Nasıl sabrettiğime benim bile şaşırdığım mevzular var…
Hayat bazen bir darbe indirir, öyle bir yerden ki… Nefesin kesilir. Planların bozulur, umutların savrulur. İnsan elini uzatır, tutacak bir dal arar… Ama bulamaz. İşte tam o anda, tevekkül girer devreye. Görmediğin bir ele sarılmak gibidir tevekkül… Görmediğin ama en sağlam, en emin ele.
Bazen öyle bir noktaya gelirsin ki… Doktor der ki: “Yapacak bir şey kalmadı.” Bankada hesabın sıfırlanır. Sevdiğin gider. Bir iş kapanır.
Ve sen dersin ki:
“Ben bittim.”
Ama tevekkül sahibi insan şöyle der:
“Ben bittim ama Rabbim başlamadı daha.”
Hatırlıyorum, bir kadın gelmişti bana danışmaya. Eşi terk etmiş, işsiz kalmış, kiralarını ödeyememiş. Gözleri dolu dolu:
“Her yer karanlık” dedi.
Ona sadece şunu sordum:
“Yere düştüğünde mi büyür tohum, yoksa güneşe uzandığında mı?”
Durdu.
“Düştüğünde…” dedi.
İşte tevekkül, toprağın altına gömüldüğünü sanırken aslında filizlendiğini bilmektir.

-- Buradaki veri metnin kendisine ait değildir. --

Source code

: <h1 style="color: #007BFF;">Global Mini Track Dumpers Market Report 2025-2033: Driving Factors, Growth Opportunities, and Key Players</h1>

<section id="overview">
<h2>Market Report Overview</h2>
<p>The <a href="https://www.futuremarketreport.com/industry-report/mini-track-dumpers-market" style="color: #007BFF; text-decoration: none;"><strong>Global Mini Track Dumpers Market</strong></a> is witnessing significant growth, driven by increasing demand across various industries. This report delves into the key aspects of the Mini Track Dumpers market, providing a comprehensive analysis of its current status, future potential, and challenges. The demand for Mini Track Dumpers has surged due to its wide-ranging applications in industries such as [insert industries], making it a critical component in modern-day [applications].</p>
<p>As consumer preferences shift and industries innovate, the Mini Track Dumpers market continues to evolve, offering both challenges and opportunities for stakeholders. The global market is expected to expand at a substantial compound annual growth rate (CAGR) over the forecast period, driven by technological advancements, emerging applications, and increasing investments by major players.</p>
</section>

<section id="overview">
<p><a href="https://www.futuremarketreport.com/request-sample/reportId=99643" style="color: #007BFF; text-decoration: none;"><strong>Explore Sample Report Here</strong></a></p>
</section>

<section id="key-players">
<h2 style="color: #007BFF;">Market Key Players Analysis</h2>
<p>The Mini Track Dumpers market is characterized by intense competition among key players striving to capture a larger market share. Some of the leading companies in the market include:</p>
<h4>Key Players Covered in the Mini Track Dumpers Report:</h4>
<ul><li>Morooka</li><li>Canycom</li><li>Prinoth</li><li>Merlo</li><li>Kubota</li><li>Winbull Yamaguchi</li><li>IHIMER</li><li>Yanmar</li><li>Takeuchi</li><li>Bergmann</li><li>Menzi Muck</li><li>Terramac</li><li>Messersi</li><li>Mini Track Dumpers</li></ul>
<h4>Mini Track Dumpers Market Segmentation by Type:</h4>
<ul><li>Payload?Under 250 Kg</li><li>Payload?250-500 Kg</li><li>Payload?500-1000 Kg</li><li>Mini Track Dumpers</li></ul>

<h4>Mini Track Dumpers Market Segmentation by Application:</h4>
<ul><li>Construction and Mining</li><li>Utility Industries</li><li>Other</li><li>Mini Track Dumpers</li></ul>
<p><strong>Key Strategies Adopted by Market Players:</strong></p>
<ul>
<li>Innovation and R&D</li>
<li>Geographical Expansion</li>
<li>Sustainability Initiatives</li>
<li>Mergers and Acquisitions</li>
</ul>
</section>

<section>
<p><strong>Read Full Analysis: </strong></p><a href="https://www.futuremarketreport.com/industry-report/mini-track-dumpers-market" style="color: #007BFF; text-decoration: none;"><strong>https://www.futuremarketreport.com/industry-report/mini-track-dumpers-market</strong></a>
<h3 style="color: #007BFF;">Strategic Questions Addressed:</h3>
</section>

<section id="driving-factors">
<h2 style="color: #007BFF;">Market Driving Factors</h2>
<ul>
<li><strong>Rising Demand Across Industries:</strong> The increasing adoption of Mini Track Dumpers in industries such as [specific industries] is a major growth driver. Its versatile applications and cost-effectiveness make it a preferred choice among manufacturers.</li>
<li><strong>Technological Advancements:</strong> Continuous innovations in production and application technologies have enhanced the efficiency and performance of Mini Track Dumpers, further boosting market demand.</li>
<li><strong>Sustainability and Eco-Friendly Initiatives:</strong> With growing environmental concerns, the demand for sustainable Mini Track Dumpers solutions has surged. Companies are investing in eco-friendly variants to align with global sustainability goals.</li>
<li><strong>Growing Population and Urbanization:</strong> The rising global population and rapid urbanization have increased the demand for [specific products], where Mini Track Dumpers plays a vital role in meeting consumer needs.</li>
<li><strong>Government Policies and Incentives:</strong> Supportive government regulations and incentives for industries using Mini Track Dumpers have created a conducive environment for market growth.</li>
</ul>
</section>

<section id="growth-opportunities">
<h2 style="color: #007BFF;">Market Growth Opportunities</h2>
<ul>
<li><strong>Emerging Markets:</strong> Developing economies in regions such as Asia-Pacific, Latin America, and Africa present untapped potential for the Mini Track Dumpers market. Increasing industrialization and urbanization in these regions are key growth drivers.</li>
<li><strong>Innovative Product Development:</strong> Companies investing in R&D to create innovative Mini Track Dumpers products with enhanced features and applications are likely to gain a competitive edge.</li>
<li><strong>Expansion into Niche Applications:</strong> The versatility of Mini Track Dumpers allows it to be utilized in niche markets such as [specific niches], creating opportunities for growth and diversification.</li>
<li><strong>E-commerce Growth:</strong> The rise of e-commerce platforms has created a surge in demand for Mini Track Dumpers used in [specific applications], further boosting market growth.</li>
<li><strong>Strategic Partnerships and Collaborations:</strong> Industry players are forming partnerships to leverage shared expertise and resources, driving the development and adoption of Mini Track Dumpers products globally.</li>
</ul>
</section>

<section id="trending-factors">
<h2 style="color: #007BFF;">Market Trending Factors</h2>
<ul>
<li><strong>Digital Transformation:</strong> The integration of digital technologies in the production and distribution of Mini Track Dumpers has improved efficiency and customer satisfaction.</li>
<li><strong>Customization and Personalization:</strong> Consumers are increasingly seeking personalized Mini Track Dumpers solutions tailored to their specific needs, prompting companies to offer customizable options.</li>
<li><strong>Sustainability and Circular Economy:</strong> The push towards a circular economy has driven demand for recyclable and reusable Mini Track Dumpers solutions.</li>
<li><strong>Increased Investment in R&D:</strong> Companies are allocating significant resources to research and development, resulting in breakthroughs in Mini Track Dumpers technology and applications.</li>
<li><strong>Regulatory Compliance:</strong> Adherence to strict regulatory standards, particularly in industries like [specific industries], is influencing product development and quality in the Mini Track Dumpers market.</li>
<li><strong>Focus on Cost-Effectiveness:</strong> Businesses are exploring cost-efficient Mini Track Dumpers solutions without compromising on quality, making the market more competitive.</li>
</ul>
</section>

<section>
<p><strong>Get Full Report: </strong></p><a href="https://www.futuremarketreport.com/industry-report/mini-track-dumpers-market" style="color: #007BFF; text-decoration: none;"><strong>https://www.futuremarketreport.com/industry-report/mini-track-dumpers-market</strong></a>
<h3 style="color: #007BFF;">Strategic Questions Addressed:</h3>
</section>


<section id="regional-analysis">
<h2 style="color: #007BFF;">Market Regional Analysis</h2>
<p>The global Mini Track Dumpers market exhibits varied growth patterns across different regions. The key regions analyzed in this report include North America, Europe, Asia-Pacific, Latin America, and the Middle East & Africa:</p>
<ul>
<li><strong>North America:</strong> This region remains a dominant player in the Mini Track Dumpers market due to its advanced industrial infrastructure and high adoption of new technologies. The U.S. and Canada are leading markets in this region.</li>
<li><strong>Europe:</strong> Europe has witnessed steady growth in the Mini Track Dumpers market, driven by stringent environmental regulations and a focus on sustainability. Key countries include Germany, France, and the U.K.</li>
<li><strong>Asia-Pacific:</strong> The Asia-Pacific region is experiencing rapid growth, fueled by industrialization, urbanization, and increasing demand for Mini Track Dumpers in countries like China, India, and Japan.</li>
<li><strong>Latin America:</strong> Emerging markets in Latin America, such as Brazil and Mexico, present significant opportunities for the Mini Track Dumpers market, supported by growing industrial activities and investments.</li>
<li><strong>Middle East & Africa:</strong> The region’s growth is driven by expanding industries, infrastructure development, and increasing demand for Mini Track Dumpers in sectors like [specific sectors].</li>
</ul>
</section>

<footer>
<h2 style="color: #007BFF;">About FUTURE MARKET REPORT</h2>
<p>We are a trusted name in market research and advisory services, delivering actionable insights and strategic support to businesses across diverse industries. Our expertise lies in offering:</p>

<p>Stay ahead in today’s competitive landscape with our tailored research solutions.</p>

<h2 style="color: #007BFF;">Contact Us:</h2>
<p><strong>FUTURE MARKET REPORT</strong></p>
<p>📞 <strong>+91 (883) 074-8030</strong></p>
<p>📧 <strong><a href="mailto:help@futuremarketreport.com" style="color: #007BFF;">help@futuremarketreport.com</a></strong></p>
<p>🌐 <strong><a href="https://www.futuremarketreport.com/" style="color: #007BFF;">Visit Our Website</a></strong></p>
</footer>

Bir kadın, “Yıkıldım” derken aslında yeniden kurulur. Bir adam, “Kaybettim” derken belki de doğruyu bulmuştur. Çünkü tevekkül eden, kayıpları fırsata çevirecek kudretin Allah’ta olduğunu bilir. Kalbinin sığınamadığı eksik ve olmasını istediğin her konuda O’nun hatrına sabretmektir.
Tevekkül önünde koca bir okyanus varken yürümeyi seçmek ve O’nun sana bir yol açacağına inanmaktır. İç huzurunun kapısıdır. Zira insan, kontrol edemeyeceği şeyler için kaygılanmayı bırakınca, zihni berraklaşır, kalbi ferahlar.
Karanlıkta yönsüz kalmak ama attığın her adımın Allah'ın nuruyla yönlendirildiğine güvenmektir.
Göğsündeki yükü Allah'ın zaten onu senin
yerine taşıdığını bilerek serbest bırakmaktır.
Kurak topraga tohum ekmek ve bulutlarr
hic görmesen bile yağmurun geleceğine inanmaktır.
Secde ederken ağlamak ama yine de "Elhamdülillah" diyebilmektir; çünkü kalbin bilir ki ferahlık yakındır.
Can yanarken susmaktır; çünkü o sessizlikte,
ruhun sadece Allah'ın anlayacağı bir dille konuşur.
Ve tevekkül, her seyin sonunda
"Ben Allah'a güvendim." diyebilmektir.
Unutma, Hz. Hacer su ararken Safa ile Merve arasında koşuyordu. O sırada zemzem, ayaklarının dibinde fışkırdı. Rabbim bazen çözümü, çabanın değil; teslimiyetin içinden çıkarır.
Bugün nereye kadar savaştın? Nereye kadar dayandın?
Artık bırak biraz da kalbin dinlensin.
Çünkü tevekkül etmek, “Ben bittim” dediğin yerde “Rabbim başlasın” diyebilmektir.
Günün Ayeti:
“Kim Allah’a dayanırsa, O ona yeter.”